Two-sided: $H_0: \mu = \mu_0$ vs $H_a: \mu \neq \mu_0$ - Use when any deviation from $H_0$ is interesting - Rejection region split between both tails - p-value = $2 \cdot P(T > |t_{\text{obs}}|)$ (double the one-sided tail)

One-sided: $H_0: \mu \leq \mu_0$ vs $H_a: \mu > \mu_0$ - Use when only one direction matters - Rejection region in one tail only - p-value = $P(T > t_{\text{obs}})$ (upper tail) - More powerful for detecting effects in the specified direction because all $\alpha$ is in one tail

🚩 Common Pitfall: Switching to a one-sided test AFTER seeing the data because the two-sided test wasn't significant. This is p-hacking and inflates the Type I error rate.

Statistical Power

Power = $1 - \beta$ = $P(\text{reject } H_0 \mid H_a \text{ is true})$

Factors affecting power: - Sample size $n$: larger → more power - Effect size: larger true difference → more power - Significance level $\alpha$: larger $\alpha$ → more power (but more Type I errors) - Population variance $\sigma^2$: smaller → more power

Power analysis: Determine required $n$ to achieve desired power (typically 0.80) for a given effect size and $\alpha$.

Key Terms

• Choose significance level
• Compute test statistic
• Effect size
• Fail to reject
• More powerful
• One-sided tests
• Population variance
• Power
• Sample size
• Significance level
• Type I error
• Type II error

Worked Examples

Example 1: Full hypothesis test

A manufacturer claims light bulbs last $\mu = 1000$ hours. A consumer group tests 36 bulbs, finding $\bar{x} = 962$ hours, $s = 120$ hours. Test at $\alpha = 0.05$ whether the true mean is less than 1000.

Step 1: $H_0: \mu = 1000$ vs $H_a: \mu < 1000$ (one-sided, lower tail)

Step 2: $\alpha = 0.05$

Step 3: Test statistic: $t = \frac{962 - 1000}{120/\sqrt{36}} = \frac{-38}{20} = -1.90$

Step 4: df = 35. For a one-sided test: $P(t_{35} < -1.90) \approx 0.033$

Step 5: $p = 0.033 < 0.05$ → Reject $H_0$.

Conclusion: There is sufficient evidence that the true mean bulb life is less than 1000 hours.

Example 2: Two-sided test

Same data, but now test $H_0: \mu = 1000$ vs $H_a: \mu \neq 1000$.

$t = -1.90$ (same test statistic)

p-value = $2 \cdot P(t_{35} < -1.90) \approx 2 \cdot 0.033 = 0.066$

$p = 0.066 > 0.05$ → Fail to reject $H_0$.
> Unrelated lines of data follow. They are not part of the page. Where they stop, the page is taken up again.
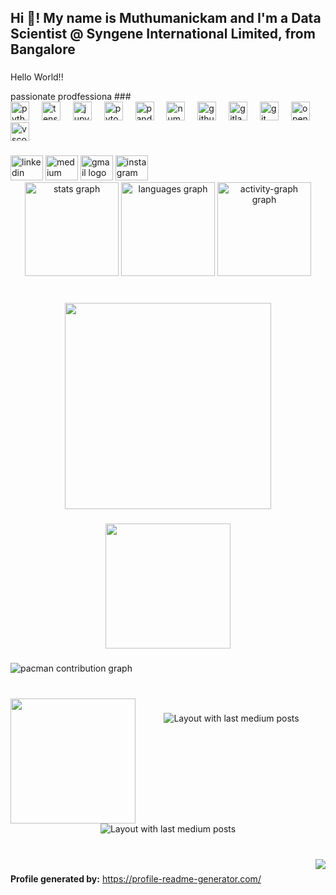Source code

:<h2 align="left">Hi 👋! My name is Muthumanickam and I'm a Data Scientist @ Syngene International Limited, from Bangalore</h2>

###

<p align="left">Hello World!!</p>
passionate
prodfessiona
###

<div align="left">
  <img src="https://cdn.jsdelivr.net/gh/devicons/devicon/icons/python/python-original.svg" height="30" alt="python logo"  />
  <img width="12" />
  <img src="https://cdn.jsdelivr.net/gh/devicons/devicon/icons/tensorflow/tensorflow-original.svg" height="30" alt="tensorflow logo"  />
  <img width="12" />
  <img src="https://cdn.jsdelivr.net/gh/devicons/devicon/icons/jupyter/jupyter-original.svg" height="30" alt="jupyter logo"  />
  <img width="12" />
  <img src="https://cdn.jsdelivr.net/gh/devicons/devicon/icons/pytorch/pytorch-original.svg" height="30" alt="pytorch logo"  />
  <img width="12" />
  <img src="https://cdn.jsdelivr.net/gh/devicons/devicon/icons/pandas/pandas-original.svg" height="30" alt="pandas logo"  />
  <img width="12" />
  <img src="https://cdn.jsdelivr.net/gh/devicons/devicon/icons/numpy/numpy-original.svg" height="30" alt="numpy logo"  />
  <img width="12" />
  <img src="https://cdn.jsdelivr.net/gh/devicons/devicon/icons/github/github-original.svg" height="30" alt="github logo"  />
  <img width="12" />
  <img src="https://cdn.jsdelivr.net/gh/devicons/devicon/icons/gitlab/gitlab-original.svg" height="30" alt="gitlab logo"  />
  <img width="12" />
  <img src="https://cdn.jsdelivr.net/gh/devicons/devicon/icons/git/git-original.svg" height="30" alt="git logo"  />
  <img width="12" />
  <img src="https://cdn.jsdelivr.net/gh/devicons/devicon/icons/opencv/opencv-original.svg" height="30" alt="opencv logo"  />
  <img width="12" />
  <img src="https://cdn.jsdelivr.net/gh/devicons/devicon/icons/vscode/vscode-original.svg" height="30" alt="vscode logo"  />
</div>

###

<div align="left">
  <img src="https://raw.githubusercontent.com/maurodesouza/profile-readme-generator/master/src/assets/icons/social/linkedin/default.svg" width="52" height="40" alt="linkedin logo"  />
  <img src="https://raw.githubusercontent.com/maurodesouza/profile-readme-generator/master/src/assets/icons/social/medium/default.svg" width="52" height="40" alt="medium logo"  />
  <img src="https://raw.githubusercontent.com/maurodesouza/profile-readme-generator/master/src/assets/icons/social/gmail/default.svg" width="52" height="40" alt="gmail logo"  />
  <img src="https://raw.githubusercontent.com/maurodesouza/profile-readme-generator/master/src/assets/icons/social/instagram/default.svg" width="52" height="40" alt="instagram logo"  />
</div>

<div align="center">
  <img src="https://github-readme-stats.vercel.app/api?username=Muthumanickam1521&hide_title=false&hide_rank=false&show_icons=true&include_all_commits=true&count_private=true&disable_animations=false&theme=dracula&locale=en&hide_border=false" height="150" alt="stats graph"  />
  <img src="https://github-readme-stats.vercel.app/api/top-langs?username=Muthumanickam1521&locale=en&hide_title=true&layout=compact&card_width=320&langs_count=5&theme=midnight-purple&hide_border=true" height="150" alt="languages graph"  />
  <img src="https://github-readme-activity-graph.vercel.app/graph?username=Muthumanickam1521&theme=github-dark-dimmed" height="150" alt="activity-graph graph"  />
</div>

###

<br clear="both">

<div align="center">
  <img height="330" src="https://analyticsindiamag.com/wp-content/uploads/2022/01/ezgif.com-gif-maker-17.gif"  />
</div>

###

<div align="center">
  <img height="200" src="https://i0.wp.com/soclightprep.com/wp-content/uploads/2023/04/securityr-soc-3.gif?fit=800%2C600&ssl=1"  />
</div>

###

<picture>
  <source media="(prefers-color-scheme: dark)" srcset="https://raw.githubusercontent.com/Muthumanickam1521/Muthumanickam1521/output/pacman-contribution-graph-dark.svg">
  <source media="(prefers-color-scheme: light)" srcset="https://raw.githubusercontent.com/Muthumanickam1521/Muthumanickam1521/output/pacman-contribution-graph.svg">
  <img alt="pacman contribution graph" src="https://raw.githubusercontent.com/Muthumanickam1521/Muthumanickam1521/output/pacman-contribution-graph.svg">
</picture>

###

<br clear="both">

<img align="left" height="200" src="https://bair.berkeley.edu/static/blog/end_to_end/pr2_classifier.gif"  />

###

<div align="center">
  <img src="https://github-read-medium-git-main.pahlevikun.vercel.app/latest?limit=4&username=Mu" alt="Layout with last medium posts"  />
</div>

###

<br clear="both">

<div align="center">
  <img src="https://github-read-medium-git-main.pahlevikun.vercel.app/latest?limit=2&username=pearlrubymv" alt="Layout with last medium posts"  />
</div>

###

<br clear="both">

<img align="right" src="https://profile-counter.glitch.me/Muthumanickam1521/count.svg?"  />

###

**Profile generated by:** https://profile-readme-generator.com/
The same data leads to different conclusions! Two-sided test requires stronger evidence because we're looking for deviation in either direction.

Example 3: Power calculation (conceptual)

Suppose true $\mu = 960$ (40 hours below claim), $\sigma = 120$, $n = 36$, $\alpha = 0.05$ (one-sided).

Effect size: $d = \frac{40}{120} = 0.333$ (Cohen's d, small-medium)

Non-centrality parameter: $\delta = \frac{40}{120/\sqrt{36}} = \frac{40}{20} = 2.0$

Power $\approx 0.52$ — only about 52% chance of detecting this difference. The study is underpowered.

To achieve 80% power: need $n \approx 55$ bulbs.

Quiz

Q1: What does the concept of Choose significance level primarily refer to in this subject?

A) A visual representation of Choose significance level B) A historical anecdote about Choose significance level C) The definition and application of Choose significance level D) A computational error related to Choose significance level

Correct: C)

• If you chose A: This is incorrect. Choose significance level is defined as: the definition and application of choose significance level. The other options describe different aspects that are not the primary focus.
• If you chose B: This is incorrect. Choose significance level is defined as: the definition and application of choose significance level. The other options describe different aspects that are not the primary focus.
• If you chose C: Choose significance level is defined as: the definition and application of choose significance level. The other options describe different aspects that are not the primary focus. Correct!
• If you chose D: This is incorrect. Choose significance level is defined as: the definition and application of choose significance level. The other options describe different aspects that are not the primary focus.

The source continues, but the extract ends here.